Cuando se habla de humanizar la política normalmente se piensa en el desafío de adecuarla a los estándares que exige la dignidad humana. La política muchas veces se reduce a una guerrilla sobre el poder, que solo recuerda a los invisibles y vulnerables de cuando en cuando, sobre todo en épocas de elección o cuando una noticia hace rentable la preocupación social. En algún sentido, se podría aplicar a la política aquella célebre frase de Gabriela Mistral: «la humanidad es todavía algo que hay que humanizar».

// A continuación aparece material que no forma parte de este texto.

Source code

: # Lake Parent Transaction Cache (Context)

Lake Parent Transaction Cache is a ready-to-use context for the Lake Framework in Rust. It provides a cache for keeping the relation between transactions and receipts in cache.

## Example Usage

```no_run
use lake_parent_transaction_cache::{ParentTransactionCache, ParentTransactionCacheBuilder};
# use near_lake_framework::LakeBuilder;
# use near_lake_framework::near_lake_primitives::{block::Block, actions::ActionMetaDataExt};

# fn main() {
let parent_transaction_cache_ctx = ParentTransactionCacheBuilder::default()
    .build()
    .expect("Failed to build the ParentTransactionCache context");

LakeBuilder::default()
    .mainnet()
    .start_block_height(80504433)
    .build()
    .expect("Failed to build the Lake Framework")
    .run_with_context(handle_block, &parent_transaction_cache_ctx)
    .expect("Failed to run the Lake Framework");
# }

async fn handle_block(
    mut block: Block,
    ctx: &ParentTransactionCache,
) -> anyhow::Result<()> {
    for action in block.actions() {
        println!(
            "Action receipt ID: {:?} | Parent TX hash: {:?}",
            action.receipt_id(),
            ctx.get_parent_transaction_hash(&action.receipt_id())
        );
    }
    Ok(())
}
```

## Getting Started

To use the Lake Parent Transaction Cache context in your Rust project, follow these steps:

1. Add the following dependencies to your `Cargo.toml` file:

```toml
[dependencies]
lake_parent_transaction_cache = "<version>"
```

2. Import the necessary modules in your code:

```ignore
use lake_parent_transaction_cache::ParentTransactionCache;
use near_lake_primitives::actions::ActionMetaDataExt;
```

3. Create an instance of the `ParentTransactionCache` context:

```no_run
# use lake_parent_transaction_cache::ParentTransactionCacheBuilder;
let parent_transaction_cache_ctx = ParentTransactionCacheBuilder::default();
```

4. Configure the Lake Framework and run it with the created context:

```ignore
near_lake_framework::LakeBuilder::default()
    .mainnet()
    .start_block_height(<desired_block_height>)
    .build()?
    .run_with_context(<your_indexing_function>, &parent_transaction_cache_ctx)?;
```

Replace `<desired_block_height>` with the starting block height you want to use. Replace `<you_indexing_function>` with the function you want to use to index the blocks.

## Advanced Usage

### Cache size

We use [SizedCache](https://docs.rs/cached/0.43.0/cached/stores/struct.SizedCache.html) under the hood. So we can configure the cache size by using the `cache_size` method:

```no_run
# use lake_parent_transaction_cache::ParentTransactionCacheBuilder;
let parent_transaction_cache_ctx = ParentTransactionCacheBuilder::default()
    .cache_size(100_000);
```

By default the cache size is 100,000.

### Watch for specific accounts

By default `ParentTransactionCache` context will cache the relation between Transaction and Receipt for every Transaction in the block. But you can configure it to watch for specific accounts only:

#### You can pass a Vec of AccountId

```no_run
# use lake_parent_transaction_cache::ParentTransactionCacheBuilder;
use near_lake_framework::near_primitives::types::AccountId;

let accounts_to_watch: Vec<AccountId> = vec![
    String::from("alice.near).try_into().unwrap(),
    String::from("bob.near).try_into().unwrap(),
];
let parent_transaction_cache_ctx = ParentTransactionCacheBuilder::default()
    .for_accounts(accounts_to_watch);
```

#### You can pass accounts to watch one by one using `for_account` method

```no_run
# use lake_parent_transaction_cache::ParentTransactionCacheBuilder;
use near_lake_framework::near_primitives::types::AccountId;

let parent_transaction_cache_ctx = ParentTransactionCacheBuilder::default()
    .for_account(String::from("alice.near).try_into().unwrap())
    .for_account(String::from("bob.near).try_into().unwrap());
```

El desafío de humanizar la política también puede comprenderse desde otro punto de vista, que dice relación con volver a entender la política como un «hacer humano». La política no es, como hoy se cree, puro sistema, sino que primeramente es acción con sentido (praxis), acción común. Sin embargo, y por múltiples motivos, esto se ha perdido casi por completo de vista, y el debate constitucional ha profundizado la idea de que las acciones de los ciudadanos carecen de toda trascendencia pública. Se confía en las estructuras al punto que se les encarga el desafío de configurar la forma de vivir en común (que en este esquema debe ser “neutral”) con independencia de cómo actúen y se comporten los ciudadanos.
«El debate constitucional ha profundizado la idea de que las acciones de los ciudadanos carecen de toda trascendencia pública. Se confía en las estructuras al punto que se les encarga el desafío de configurar la forma de vivir en común (que en este esquema debe ser “neutral”) con independencia de cómo actúen y se comporten los ciudadanos.«
Esto último, con todo, es una mera ilusión. Es la acción humana lo que configura inicialmente el espacio público. Y, a partir de esta acción, se crean las estructuras y sistemas que posibilitan el ethos. En otras palabras, el ethos no es el resultado de las estructuras, sino que ellas se subordinan a aquel, que está definido por los fines y acciones de los habitantes de una comunidad. El bien de la sociedad, como decía Benedicto XVI, se basa fundamentalmente en los esfuerzos éticos de los hombres que la sostienen. Por ello, es importante combatir aquella idea según la cual la ética es un asunto meramente privado. La realidad –contra algunas ideologías en boga– indica precisamente lo contrario: no es posible la realización de una comunidad política sin el compromiso moral de sus miembros.
Aristóteles consideraba que el bien del individuo es el mismo que el de la ciudad. Una idea así es muy chocante en una sociedad individualista como la nuestra, pero no por eso deja de ser verdad. Cabe precisar, por cierto que, frente al individualismo que hoy impera la solución no es traspasarle al Estado la responsabilidad por lo público, como se pretende desde algunos sectores: dicha actitud paradójicamente termina por agudizar precisamente la exaltación del individuo. Lo fundamental, sobre todo en el contexto actual, es recordar que nuestra sociedad es una realidad que solo puede sobrevivir como comunidad, es decir, como acción común, en la medida en que todos pongamos de nuestra parte. Las instituciones son cruciales para todo orden social, pero antes que ellas se encuentra la cuestión más fundamental de que todos, con la conciencia de la propia imperfección, busquemos superarnos cada día en la situación particular en la que nos encontremos, procurando con ello el bien de nuestra sociedad (el bien común), que es aquello que le da su sentido. En otras palabras, la humanización de la política implica asumir el desafío de convertirnos en verdaderos ciudadanos.